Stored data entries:
◆ ◆ ◆ ◆ ◆

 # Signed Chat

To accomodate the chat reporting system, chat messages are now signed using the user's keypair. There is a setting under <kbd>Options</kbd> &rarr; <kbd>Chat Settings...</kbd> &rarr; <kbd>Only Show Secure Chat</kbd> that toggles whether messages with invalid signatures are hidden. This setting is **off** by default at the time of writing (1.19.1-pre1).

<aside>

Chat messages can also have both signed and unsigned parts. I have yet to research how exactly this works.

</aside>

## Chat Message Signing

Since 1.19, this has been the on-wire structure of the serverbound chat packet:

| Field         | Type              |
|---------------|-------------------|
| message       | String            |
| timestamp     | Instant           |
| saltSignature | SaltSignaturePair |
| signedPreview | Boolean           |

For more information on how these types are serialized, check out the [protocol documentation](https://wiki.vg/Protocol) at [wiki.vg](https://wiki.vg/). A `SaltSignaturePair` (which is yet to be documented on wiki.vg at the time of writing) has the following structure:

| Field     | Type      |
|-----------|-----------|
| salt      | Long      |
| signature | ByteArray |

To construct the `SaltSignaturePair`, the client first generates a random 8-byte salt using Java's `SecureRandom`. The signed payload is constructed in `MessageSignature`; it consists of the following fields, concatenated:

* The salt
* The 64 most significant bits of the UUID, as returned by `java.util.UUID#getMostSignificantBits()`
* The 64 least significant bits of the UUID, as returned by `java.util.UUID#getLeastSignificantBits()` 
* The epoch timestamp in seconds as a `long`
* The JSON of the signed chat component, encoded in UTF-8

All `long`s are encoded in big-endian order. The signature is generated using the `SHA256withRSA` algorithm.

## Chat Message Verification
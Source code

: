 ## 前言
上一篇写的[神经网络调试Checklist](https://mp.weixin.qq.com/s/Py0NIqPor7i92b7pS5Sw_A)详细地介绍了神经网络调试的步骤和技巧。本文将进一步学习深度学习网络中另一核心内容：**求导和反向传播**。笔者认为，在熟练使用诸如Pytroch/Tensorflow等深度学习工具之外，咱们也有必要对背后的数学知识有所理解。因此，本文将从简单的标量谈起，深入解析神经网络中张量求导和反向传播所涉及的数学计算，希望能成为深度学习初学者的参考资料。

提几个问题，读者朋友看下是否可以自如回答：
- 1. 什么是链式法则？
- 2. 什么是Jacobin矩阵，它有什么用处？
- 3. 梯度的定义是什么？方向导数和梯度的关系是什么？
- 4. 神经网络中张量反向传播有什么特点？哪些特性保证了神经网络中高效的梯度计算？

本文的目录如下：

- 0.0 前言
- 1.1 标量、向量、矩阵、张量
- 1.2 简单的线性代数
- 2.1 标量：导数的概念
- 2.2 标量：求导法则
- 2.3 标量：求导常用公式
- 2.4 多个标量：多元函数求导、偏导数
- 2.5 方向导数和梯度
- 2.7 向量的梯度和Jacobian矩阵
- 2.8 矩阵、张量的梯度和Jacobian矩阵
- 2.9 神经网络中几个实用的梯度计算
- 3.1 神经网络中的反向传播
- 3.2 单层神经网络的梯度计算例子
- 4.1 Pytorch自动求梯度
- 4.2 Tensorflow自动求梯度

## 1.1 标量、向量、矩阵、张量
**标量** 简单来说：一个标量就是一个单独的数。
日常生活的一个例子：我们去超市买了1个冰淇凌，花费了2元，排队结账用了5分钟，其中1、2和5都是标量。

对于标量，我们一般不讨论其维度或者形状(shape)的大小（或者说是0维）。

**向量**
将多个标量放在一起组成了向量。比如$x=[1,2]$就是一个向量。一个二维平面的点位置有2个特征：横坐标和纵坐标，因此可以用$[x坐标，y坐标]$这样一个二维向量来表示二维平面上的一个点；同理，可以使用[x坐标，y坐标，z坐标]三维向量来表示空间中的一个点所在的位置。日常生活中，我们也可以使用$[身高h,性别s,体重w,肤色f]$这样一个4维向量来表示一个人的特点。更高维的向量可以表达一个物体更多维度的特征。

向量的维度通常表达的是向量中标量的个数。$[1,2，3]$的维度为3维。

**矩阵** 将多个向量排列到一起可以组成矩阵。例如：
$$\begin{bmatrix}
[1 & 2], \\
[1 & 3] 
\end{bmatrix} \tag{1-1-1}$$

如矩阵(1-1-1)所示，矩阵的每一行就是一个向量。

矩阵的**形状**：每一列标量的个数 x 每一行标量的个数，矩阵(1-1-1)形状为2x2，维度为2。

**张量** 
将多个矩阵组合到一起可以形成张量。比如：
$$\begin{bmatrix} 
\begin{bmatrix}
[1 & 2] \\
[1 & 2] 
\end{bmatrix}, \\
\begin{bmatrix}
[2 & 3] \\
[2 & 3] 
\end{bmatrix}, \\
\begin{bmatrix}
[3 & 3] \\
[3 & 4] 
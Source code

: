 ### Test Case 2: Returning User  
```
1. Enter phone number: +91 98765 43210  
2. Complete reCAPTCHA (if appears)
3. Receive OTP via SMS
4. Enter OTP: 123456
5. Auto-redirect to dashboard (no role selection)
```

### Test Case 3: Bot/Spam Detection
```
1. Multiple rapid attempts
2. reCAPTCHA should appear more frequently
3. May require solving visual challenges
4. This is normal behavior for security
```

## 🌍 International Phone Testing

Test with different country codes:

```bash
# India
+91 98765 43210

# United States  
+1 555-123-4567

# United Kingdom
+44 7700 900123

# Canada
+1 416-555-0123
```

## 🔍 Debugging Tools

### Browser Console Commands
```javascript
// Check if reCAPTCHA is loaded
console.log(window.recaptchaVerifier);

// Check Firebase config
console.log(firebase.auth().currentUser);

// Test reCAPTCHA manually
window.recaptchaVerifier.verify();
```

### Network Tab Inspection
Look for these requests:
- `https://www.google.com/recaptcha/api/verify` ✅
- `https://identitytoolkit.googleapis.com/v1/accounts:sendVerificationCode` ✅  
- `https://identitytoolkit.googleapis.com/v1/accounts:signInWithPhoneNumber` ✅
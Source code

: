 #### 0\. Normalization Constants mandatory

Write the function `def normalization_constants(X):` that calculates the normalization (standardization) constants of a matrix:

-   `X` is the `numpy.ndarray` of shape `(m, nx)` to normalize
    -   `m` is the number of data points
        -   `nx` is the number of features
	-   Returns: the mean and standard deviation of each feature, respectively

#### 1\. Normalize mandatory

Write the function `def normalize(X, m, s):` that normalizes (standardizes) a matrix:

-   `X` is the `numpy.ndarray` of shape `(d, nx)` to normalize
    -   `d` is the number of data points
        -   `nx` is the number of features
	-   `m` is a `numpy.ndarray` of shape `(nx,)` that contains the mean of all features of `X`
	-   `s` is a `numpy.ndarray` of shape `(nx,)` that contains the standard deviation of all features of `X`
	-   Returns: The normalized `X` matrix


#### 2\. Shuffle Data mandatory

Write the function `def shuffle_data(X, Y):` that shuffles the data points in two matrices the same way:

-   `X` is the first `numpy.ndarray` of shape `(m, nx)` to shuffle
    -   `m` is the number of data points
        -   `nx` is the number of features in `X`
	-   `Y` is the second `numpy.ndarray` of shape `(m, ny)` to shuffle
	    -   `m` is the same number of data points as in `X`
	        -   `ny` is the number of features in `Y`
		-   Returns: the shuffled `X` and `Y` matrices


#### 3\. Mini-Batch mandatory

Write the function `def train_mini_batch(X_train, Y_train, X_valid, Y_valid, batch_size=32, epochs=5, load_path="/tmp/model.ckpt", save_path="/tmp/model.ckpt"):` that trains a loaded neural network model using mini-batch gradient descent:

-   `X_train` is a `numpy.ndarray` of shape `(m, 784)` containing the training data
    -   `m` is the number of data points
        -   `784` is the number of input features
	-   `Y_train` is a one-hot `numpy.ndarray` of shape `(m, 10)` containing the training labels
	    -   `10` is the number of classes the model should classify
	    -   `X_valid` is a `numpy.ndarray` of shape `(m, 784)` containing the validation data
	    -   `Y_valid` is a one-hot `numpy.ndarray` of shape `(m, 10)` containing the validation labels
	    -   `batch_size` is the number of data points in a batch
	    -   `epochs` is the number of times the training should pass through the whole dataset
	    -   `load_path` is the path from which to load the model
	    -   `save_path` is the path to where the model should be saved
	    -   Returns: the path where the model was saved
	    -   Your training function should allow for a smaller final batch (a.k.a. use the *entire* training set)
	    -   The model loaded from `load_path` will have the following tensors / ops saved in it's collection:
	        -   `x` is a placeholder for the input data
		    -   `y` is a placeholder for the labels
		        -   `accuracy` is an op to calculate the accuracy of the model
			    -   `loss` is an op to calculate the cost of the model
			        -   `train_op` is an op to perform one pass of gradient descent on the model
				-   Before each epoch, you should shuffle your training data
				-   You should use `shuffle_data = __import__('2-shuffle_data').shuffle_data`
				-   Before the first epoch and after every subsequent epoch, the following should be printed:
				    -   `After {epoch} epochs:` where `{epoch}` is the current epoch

◆ ◆ ◆ ◆ ◆

■ **What to work on**:
All lines above that contain the word "features" are to be copied.

■ **Output**:
        -   `nx` is the number of features
        -   `nx` is the number of features
	-   `m` is a `numpy.ndarray` of shape `(nx,)` that contains the mean of all features of `X`
	-   `s` is a `numpy.ndarray` of shape `(nx,)` that contains the standard deviation of all features of `X`
        -   `nx` is the number of features in `X`
	        -   `ny` is the number of features in `Y`
        -   `784` is the number of input features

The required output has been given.